• **PROBLEM STATEMENT**: Copy all lines below containing "Value".

• **Saved entries**:
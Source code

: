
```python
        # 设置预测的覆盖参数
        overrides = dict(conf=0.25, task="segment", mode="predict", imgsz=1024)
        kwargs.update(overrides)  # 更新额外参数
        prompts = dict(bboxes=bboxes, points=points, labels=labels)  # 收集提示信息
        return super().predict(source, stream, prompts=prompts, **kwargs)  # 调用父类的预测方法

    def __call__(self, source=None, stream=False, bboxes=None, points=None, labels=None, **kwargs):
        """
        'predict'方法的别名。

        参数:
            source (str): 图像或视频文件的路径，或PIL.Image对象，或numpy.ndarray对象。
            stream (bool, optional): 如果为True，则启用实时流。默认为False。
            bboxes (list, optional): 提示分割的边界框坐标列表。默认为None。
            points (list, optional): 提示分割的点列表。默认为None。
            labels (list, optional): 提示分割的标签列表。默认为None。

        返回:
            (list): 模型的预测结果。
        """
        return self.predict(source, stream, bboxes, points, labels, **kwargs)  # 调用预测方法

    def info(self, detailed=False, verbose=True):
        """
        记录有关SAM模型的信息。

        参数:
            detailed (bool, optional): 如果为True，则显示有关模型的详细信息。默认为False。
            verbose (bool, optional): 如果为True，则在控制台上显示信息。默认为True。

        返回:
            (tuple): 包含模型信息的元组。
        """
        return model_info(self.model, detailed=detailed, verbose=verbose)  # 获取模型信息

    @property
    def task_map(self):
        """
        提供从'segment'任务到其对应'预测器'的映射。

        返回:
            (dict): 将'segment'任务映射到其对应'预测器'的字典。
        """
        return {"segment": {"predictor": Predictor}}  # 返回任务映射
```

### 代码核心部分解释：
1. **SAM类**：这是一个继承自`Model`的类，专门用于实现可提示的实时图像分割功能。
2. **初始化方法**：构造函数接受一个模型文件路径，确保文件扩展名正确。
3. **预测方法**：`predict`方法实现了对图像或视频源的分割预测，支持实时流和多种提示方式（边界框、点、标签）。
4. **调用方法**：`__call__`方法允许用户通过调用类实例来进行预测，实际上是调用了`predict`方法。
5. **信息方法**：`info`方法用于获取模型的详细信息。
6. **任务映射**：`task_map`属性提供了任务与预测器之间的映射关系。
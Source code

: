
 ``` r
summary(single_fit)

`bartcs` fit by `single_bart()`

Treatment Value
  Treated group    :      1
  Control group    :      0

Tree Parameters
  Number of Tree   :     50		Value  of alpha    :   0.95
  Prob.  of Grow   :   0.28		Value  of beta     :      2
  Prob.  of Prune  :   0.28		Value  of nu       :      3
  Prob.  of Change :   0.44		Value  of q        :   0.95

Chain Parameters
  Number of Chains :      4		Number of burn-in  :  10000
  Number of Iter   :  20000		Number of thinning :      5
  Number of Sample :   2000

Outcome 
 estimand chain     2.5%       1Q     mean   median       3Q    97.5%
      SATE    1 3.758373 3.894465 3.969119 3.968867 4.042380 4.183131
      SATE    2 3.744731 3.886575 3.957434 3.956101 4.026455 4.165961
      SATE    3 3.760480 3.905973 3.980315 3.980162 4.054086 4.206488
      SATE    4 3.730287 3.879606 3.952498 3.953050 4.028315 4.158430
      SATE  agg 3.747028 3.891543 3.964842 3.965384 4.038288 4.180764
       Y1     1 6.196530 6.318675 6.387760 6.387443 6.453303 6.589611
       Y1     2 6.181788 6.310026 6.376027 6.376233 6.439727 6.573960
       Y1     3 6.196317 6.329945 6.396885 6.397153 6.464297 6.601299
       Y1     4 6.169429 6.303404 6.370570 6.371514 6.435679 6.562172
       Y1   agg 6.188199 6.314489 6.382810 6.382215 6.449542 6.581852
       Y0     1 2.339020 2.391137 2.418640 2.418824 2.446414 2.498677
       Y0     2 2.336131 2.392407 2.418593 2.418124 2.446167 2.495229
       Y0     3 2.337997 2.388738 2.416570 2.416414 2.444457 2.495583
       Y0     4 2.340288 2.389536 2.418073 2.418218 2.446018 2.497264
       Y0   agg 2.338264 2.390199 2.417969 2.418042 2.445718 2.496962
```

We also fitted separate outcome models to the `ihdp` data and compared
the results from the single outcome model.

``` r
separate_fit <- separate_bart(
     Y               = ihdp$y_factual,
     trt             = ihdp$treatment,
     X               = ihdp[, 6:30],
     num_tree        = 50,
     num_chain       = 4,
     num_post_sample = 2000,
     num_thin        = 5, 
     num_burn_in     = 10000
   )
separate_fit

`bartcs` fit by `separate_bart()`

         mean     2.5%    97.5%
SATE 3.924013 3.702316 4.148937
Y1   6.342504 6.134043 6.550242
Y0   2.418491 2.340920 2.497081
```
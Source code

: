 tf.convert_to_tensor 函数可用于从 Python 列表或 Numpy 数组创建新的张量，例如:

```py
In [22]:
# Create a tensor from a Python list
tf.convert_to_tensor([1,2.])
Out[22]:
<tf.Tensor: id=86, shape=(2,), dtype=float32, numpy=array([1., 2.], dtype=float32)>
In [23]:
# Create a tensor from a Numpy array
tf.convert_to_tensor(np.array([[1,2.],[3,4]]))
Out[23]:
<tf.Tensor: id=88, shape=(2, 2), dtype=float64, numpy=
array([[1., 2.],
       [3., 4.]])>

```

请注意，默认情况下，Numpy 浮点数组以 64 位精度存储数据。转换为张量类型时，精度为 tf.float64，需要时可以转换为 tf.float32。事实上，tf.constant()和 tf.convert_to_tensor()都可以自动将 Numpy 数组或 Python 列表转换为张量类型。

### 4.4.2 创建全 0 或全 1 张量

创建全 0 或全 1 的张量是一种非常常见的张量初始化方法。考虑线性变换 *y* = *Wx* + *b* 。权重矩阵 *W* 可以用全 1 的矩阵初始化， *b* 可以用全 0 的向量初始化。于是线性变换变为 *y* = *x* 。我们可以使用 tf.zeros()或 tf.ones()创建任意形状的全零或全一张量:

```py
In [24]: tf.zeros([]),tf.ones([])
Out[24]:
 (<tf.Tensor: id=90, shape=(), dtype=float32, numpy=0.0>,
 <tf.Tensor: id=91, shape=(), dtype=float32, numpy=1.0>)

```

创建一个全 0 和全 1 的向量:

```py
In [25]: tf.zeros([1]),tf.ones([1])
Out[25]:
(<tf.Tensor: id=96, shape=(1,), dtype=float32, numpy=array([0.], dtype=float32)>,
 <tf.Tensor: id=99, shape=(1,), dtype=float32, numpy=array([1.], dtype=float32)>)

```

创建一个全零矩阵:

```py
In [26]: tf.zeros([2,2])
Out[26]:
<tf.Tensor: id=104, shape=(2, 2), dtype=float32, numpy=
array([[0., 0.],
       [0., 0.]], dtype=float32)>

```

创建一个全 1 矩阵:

• **ANSWER TO THIS PROBLEM**:
Treatment Value
  Number of Tree   :     50		Value  of alpha    :   0.95
  Prob.  of Grow   :   0.28		Value  of beta     :      2
  Prob.  of Prune  :   0.28		Value  of nu       :      3
  Prob.  of Change :   0.44		Value  of q        :   0.95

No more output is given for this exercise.